● Records contained in a dataset
BEGIN

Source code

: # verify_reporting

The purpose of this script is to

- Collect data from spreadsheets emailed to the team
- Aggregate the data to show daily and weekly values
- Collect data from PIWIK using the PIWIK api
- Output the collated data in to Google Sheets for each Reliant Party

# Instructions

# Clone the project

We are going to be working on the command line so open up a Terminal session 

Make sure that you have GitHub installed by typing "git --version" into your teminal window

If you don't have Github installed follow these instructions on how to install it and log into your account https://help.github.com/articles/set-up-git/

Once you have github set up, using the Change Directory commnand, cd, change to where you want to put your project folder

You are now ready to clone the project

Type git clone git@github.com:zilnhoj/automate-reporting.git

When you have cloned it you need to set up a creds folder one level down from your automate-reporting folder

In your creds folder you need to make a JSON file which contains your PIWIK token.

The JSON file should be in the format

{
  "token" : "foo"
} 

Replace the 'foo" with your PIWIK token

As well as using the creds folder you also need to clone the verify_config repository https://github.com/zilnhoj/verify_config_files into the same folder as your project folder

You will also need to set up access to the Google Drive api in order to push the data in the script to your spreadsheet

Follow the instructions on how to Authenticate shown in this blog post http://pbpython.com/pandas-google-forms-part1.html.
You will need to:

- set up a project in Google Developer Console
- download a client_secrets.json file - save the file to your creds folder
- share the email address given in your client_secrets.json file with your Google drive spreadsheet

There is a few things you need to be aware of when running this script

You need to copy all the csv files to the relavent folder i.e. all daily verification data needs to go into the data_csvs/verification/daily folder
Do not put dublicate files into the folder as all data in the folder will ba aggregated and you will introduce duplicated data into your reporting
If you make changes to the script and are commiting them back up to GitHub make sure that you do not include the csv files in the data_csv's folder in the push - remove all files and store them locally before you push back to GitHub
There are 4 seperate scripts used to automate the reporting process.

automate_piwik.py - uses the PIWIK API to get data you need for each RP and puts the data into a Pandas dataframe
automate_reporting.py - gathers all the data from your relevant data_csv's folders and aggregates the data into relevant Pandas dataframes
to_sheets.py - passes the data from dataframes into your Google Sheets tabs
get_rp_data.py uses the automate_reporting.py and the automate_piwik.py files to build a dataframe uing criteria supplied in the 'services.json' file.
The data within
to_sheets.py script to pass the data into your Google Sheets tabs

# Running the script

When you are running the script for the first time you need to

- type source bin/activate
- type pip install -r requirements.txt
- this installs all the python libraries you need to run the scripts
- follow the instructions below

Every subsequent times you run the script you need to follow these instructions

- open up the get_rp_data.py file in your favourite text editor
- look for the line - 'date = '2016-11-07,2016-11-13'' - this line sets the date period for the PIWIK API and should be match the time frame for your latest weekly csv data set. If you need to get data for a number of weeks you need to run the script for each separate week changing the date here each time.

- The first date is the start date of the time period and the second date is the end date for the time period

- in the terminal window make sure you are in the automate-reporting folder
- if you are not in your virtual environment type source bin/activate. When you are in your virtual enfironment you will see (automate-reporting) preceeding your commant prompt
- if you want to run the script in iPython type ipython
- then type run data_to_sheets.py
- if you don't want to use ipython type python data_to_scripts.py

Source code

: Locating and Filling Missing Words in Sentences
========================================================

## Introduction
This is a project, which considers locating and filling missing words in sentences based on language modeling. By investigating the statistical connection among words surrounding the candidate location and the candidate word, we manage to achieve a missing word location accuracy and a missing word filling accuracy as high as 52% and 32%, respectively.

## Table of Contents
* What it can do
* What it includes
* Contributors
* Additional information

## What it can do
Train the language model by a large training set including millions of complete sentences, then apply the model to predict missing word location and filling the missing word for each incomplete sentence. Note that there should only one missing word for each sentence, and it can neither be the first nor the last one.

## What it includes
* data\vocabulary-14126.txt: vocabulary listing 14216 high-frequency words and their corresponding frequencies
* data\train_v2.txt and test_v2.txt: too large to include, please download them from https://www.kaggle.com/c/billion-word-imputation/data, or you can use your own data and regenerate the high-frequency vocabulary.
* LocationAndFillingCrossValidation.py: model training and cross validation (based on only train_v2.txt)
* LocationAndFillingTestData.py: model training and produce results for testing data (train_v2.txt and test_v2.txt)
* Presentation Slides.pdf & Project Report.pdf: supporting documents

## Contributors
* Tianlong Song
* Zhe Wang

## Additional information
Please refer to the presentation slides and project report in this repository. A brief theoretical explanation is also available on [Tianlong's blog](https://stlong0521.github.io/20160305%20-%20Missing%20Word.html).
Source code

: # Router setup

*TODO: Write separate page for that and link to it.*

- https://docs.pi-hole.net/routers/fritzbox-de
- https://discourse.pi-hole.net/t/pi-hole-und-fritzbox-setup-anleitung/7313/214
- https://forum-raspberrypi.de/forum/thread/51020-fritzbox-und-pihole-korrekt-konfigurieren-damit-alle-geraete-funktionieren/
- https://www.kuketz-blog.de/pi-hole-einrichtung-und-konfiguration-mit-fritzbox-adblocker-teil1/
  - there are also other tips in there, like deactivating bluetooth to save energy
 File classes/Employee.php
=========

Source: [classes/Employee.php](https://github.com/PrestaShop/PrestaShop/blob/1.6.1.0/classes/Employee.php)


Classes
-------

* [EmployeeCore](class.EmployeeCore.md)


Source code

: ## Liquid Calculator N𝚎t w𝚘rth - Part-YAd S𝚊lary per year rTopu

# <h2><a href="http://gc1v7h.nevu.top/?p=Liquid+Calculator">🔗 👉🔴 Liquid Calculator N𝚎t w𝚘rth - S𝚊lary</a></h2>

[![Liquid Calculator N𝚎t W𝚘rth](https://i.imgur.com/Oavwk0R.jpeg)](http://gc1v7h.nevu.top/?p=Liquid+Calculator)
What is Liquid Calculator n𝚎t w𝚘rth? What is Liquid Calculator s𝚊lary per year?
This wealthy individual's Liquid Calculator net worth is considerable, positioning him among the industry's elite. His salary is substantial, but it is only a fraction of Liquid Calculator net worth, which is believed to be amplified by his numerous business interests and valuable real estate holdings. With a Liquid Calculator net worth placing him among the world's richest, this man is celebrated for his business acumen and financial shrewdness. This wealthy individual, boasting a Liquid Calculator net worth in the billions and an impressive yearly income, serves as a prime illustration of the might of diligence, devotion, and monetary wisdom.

END

● Activity
Work out how many lines of the preceding data contain the word "save". Reply with that number only.

● Output
2